“How long will this take?” is one of the top 5 questions asked when we meet with prospective sellers considering an exit strategy. And the truth is, it depends. It depends on how marketable your company is. It depends on how large the buyer pool is. It depends on how quickly you can pull together diligence information. It depends on how good the outside advisors are – yours and theirs.
On average, it takes 6-9 months from engagement through closing. We’ve had closings as fast as 3-4 months and transactions that have taken longer than 12 months.
Here are some of the factors that separate the fast transactions from the slow transactions:
- Seller is available. This means the seller is relatively accessible to get on intro calls and host onsite visits. If it takes a week each time a call needs to be scheduled, the process can quickly extend by months.
- Fast turnaround. When the seller can respond to diligence items and requests quickly, the diligence window narrows significantly. Our fastest transactions have taken place when the seller was able to knock out diligence in a week. Most diligence timelines are 2-3 weeks. Ideally, there are a few key people in the Company who can help compile diligence information needed (even if they are kept blind to the transaction process), to compile everything in a timely manner.
- Knowledgeable and timely advisors. Choosing the right advisors is important. You need advisors who know the M&A industry and does this every day. Your team should be able to move quickly, can recognize and respond to appropriate documentation and is familiar with market requirements and requests. If your attorney takes 2 weeks to review each document, the transaction is going to take a long time. A good advisor takes 3-5 business days on their first turn of the doc and then can respond within 24-48 hours for subsequent iterations.
- Fair terms for both sides. A transaction needs to be a win-win.
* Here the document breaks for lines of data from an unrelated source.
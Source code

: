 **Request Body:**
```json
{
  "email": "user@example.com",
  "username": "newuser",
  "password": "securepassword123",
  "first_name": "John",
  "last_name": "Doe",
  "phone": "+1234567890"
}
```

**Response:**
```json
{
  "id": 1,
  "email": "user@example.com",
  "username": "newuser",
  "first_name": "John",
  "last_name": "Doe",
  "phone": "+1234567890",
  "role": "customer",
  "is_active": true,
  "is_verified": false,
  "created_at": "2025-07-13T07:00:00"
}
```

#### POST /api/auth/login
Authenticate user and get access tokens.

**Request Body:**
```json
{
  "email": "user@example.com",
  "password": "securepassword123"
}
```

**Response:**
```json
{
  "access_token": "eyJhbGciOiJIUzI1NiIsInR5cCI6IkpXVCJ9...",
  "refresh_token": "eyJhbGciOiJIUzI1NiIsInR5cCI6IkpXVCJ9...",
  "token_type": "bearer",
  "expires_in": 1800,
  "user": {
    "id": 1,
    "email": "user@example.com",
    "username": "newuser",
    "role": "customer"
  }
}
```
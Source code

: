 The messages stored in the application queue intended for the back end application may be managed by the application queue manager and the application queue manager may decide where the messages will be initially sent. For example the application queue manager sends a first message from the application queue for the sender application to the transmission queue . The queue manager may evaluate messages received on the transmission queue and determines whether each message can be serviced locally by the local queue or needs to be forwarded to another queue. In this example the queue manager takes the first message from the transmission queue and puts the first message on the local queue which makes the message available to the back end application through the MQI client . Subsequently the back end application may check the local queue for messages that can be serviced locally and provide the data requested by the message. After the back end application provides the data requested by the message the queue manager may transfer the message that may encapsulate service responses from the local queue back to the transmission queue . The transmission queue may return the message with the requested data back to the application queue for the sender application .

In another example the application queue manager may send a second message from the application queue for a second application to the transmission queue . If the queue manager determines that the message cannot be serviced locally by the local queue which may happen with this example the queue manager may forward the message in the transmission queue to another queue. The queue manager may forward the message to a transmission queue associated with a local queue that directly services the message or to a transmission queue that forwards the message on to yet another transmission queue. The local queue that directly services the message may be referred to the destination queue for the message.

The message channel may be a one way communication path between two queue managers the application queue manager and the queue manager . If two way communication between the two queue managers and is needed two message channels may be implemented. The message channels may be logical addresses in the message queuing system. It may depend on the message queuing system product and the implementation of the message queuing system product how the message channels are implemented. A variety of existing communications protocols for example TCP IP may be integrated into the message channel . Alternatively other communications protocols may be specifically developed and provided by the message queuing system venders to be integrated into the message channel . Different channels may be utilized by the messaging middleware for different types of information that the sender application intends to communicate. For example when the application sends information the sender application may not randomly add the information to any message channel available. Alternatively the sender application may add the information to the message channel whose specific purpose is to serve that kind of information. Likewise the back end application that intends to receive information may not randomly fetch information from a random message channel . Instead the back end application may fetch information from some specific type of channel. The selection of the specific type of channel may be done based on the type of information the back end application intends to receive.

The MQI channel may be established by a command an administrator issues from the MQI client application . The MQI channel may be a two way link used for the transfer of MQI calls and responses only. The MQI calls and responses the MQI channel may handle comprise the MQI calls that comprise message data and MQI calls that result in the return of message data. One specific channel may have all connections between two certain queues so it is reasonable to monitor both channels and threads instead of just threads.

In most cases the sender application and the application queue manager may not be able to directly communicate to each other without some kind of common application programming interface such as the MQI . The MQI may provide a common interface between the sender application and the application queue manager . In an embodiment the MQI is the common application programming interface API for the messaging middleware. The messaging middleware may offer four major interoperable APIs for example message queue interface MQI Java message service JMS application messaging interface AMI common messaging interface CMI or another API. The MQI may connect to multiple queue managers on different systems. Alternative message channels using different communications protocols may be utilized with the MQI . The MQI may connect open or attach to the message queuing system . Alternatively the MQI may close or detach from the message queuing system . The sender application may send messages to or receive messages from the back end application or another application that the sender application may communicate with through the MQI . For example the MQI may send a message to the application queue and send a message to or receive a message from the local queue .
If one side is getting all the benefit and the other is never willing to give on anything, the transaction will stall. Consider the points that are most important to you and focus on pushing for those items, while giving in on other facets that don’t matter as much. For example, if you feel very strongly about the term of your non-compete, but not as strongly on specific geographic restrictions, find ways to give and take so both sides get a win.
Your likelihood of a successful transaction increases if you keep a steady pace. If a transaction “sits” for too long, the chances of a deal falling apart go up dramatically. To ensure a successful transaction, make sure you’re ready to go from the start with a great team who can move quickly through all facets of the process.